I had this kind of outrageous, serious algae outbreak when I tried to switch my 75g tank from E.I. to PPS pro. It was _so_ horrendous, I had to throw the towel in on it!!!!!

I eventually trashed every plant from that tank; with the sole exception of one crypt. AND w/ the help of my local plant club, I had been collecting some pretty new and really hot, rare plants!!!!! BLAAHHHH!!!! @#$**!#@!!! TTTHHHHTTTTT!


----------



## ray-the-pilot (May 14, 2008)

You have a pregnant female. All that algae is good for her. Hope you have a male so she can spawn for you.


----------



## MatPat (Mar 22, 2004)

I had the same experience when switching from EI to the PPS several years ago. A lot of stunting, large amount of algae, etc. etc. While I like the idea of little to no water changes, I just couldn't take the algae and poor plant growth at the time since it was in my display tank. I assume there were things I did wrong but it was too time consuming for me at the time...EI is just so easy. 

I've been wanting to try PPS again and probably will once I set up another plant tank. I'm not going to judge that fert regime on my one try at it since a lot of people have success with it.


----------



## Brilliant (Jun 25, 2006)

I had the same issue. I dose "EI" per say but my tank is not overloaded with nutrients. I gave PPS a longer chance knowing about this transition but after 90% of my plants were taken over by that same algae you posted I quit and will never look back. I lost way too many plants and would highly advise people to avoid it if "EI" is working for them. If you want to go lean and change less water just cut your dosing down little by little instead of leaving the regimen.... If you ask me any dosing solution that contains calcium or magnesium is no good. If you decide to meddle with those two it should be in source water or substrate of aquarium.


----------



## Left C (Jun 14, 2005)

I've read that some people double the amount of KH2PO4 used in the PPS-Pro solution to help with some algae problems.

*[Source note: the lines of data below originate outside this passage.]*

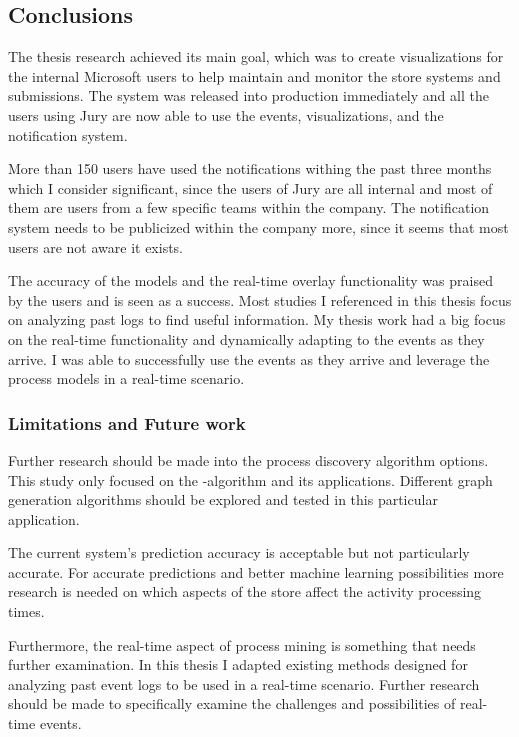 
\subsection{Conclusions} 
\label{sec:conclusions}

The thesis research achieved its main goal, which was to create visualizations for the internal Microsoft users to help maintain and monitor the store systems and submissions.
The system was released into production immediately and all the users using Jury are now able to use the events, visualizations, and the notification system.

More than 150 users have used the notifications withing the past three months which I consider significant, since the users of Jury are all internal and most of them are users from a few specific teams within the company.
The notification system needs to be publicized within the company more, since it seems that most users are not aware it exists.

The accuracy of the models and the real-time overlay functionality was praised by the users and is seen as a success.
Most studies I referenced in this thesis focus on analyzing past logs to find useful information.
My thesis work had a big focus on the real-time functionality and dynamically adapting to the events as they arrive.
I was able to successfully use the events as they arrive and leverage the process models in a real-time scenario.

\subsubsection{Limitations and Future work} 

Further research should be made into the process discovery algorithm options.
This study only focused on the \textalpha-algorithm and its applications. 
Different graph generation algorithms should be explored and tested in this particular application.

The current system's prediction accuracy is acceptable but not particularly accurate.
For accurate predictions and better machine learning possibilities more research is needed on which aspects of the store affect the activity processing times.

Furthermore, the real-time aspect of process mining is something that needs further examination. In this thesis I adapted existing methods designed for analyzing past event logs to be used in a real-time scenario.
Further research should be made to specifically examine the challenges and possibilities of real-time events.

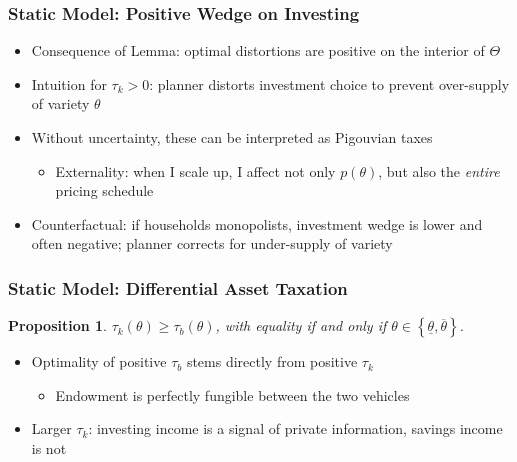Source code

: \documentclass{beamer}
\newtheorem{proposition}{Proposition}
\begin{document}
\begin{frame}
    \frametitle{Static Model: Positive Wedge on Investing}

    \begin{itemize}
        \item Consequence of Lemma: optimal distortions are positive on the interior of \( \Theta \)
        \item Intuition for \( \tau_k>0 \): planner distorts investment choice to prevent over-supply of variety \( \theta \) 
        \item Without uncertainty, these can be interpreted as Pigouvian taxes 
        \begin{itemize}
            \item Externality: when I scale up, I affect not only \( p(\theta) \), but also the \textit{entire} pricing schedule 
        \end{itemize}
        \item Counterfactual: if households monopolists, investment wedge is lower and often negative; planner corrects for under-supply of variety 
    \end{itemize}

\end{frame}

\begin{frame}
    \frametitle{Static Model: Differential Asset Taxation}

    \begin{proposition} \label{prop:tauk_bigger}
        \( \tau_{k}\left(\theta\right)\ge\tau_{b}\left(\theta\right) \), with equality if and only if \( \theta\in\left\{ \underline{\theta},\overline{\theta}\right\}  \).
    \end{proposition}
    \begin{itemize}
        \item Optimality of positive \( \tau_b \) stems directly from positive \( \tau_k \) 
        \begin{itemize}
            \item Endowment is perfectly fungible between the two vehicles
        \end{itemize}
        \item Larger \( \tau_k \): investing income is a signal of private information, savings income is not
    \end{itemize}
\end{frame}
\end{document}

Tom Barr has a solution version of EI that worked fine for me. I didn't have any problems with it at all: http://www.barrreport.com/estimativ...accuracy-want-daily-pmdd-style-ei-dosing.html


----------



## Edward (May 25, 2004)

Yes you are correct, the plants are getting used to it. Some plants will need to re-grow new leaves while the deteriorating portions leak NH4 back to the water column making algae happy. Environmental changes cause such issues. 
Have you used the right ingredients and quantity?


----------



## oregon aqua (Jan 30, 2008)

the recipe i followed is

16oz distilled water
k2S04 28G
KN03 31G
KH2PO4 3G
MGS04 19G

dose 5ml pps-pro and trace in morning a couple of hours before lights on.

i just made second batch since i started.

I have 2 tanks on this regiment. my corner tank is doing pretty good its a really hard tank to clean (the top of the tank is at 5.5 feet im 5.9 ) so i have a little algae but nothing like my main tank. 
i intend to stay with pps-pro on the corner tank and have been pretty happy with the results. it has a HUGE!!!!!!!!!!!!!!! NYMPHAEA LOTUS (RED) in it. i couldnt control it if i wanted too.


----------



## Edward (May 25, 2004)

Looks good. The 5 ml goes into a 50 gallon aquarium? The rate is 1 ml / 10 gallon.


----------



## oregon aqua (Jan 30, 2008)

yes its a 50 gallon.


----------



## oregon aqua (Jan 30, 2008)

well i went crazy!

pulled all the plants did a bleach dip and replanted. 

im going back to e.i. dosing on my main keeping pps-pro on corner. thanks for all the replies! the hair just got to bad! hopefully some of the plants make it through the dip.

will post pics when tank clears.


----------